Remember that you don’t have to be all or nothing, a lot of families make the decision to do cloth nappies part time or simply swapping out 1-2 nappies a day will still have a significant impact on both the environment and your baby. 


The surprising facts of disposable nappies:

On average, a baby may go through about 2,500 to 3,000 disposable nappies in their first year alone. Over the course of two to three years, the total number can range from 5,000 to 8,000 diapers or more, depending on the child.

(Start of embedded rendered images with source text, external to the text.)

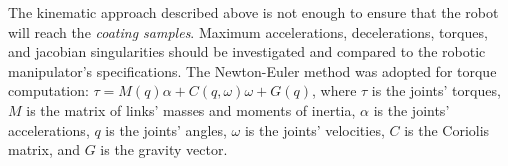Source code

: \begin{figure}
	\centering
	\quad
\end{figure}

The kinematic approach described above is not enough to ensure that the robot
will reach the \textit{coating samples}. Maximum accelerations, decelerations,
torques, and jacobian singularities should be investigated and compared to the robotic
manipulator's specifications. The Newton-Euler method
\cite{sciavicco2000differential} was adopted for torque computation: $\tau =
M(q)\alpha + C(q,\omega)\omega + G(q)$, where $\tau$ is the joints' torques,
$M$ is the matrix of links' masses and moments of inertia, $\alpha$ is the
joints' accelerations, $q$ is the joints' angles, $\omega$ is the joints'
velocities, $C$ is the Coriolis matrix, and $G$ is the gravity vector.

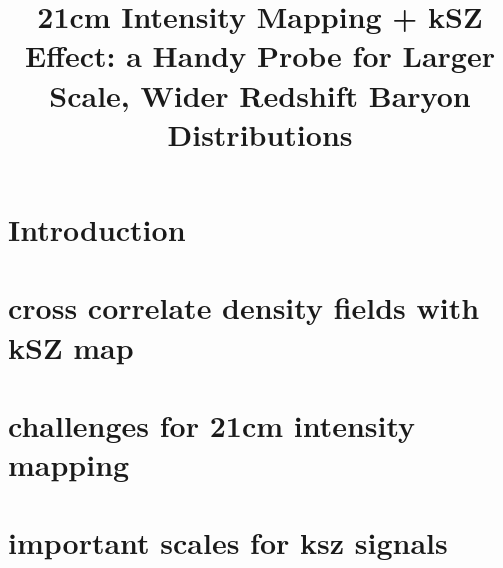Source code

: \documentclass[aps,prd,twocolumn,showpacs,superscriptaddress,groupedaddress,nofootinbib]{revtex4}  %
\begin{document}
\widetext

\title{21cm Intensity Mapping + kSZ Effect: 
a Handy Probe for Larger Scale, Wider Redshift Baryon Distributions}


\pacs{}
\maketitle

\section{Introduction}

\section{cross correlate density fields with kSZ map}

\section{challenges for 21cm intensity mapping}

\section{important scales for ksz signals}

%
%
\end{document}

Here are 6 damaging effects associated with disposable nappies. 


1. Landfill waste:

Disposable nappies are predominantly made of plastic materials, such as polyethylene and polypropylene, which are not biodegradable. They can take hundreds of years to decompose, contributing to long-term waste in landfills.


2. Energy and resources:

The production of disposable nappies requires significant amounts of energy, water, and raw materials. The extraction and processing of these resources have associated environmental impacts, including greenhouse gas emissions and water pollution.


3. Plastic waste:

Disposable nappies are predominantly made of plastic materials, which are derived from fossil fuels and contribute to plastic pollution. Plastic waste poses a significant threat to ecosystems, wildlife, and marine life when it enters waterways and oceans.


4. Water usage:

The manufacturing process of disposable nappies involves water-intensive processes such as pulp production and hydroentangling. Additionally, the usage of nappy itself requires large quantities of water for washing and processing


5. Chemicals and pollution:

Disposable nappies often contain chemicals, such as dyes, fragrances, and absorbent gels. Improper disposal of nappies can lead to the release of these chemicals into the environment, potentially affecting water sources and ecosystems.


6. Health concerns 

Some disposable nappies contain chemicals such as dyes, fragrances, and absorbent gels, which may pose potential health risks to babies and contribute to skin irritation or allergic reactions. Additionally, improper disposal of soiled diapers can lead to the spread of pathogens and contaminants in the environment.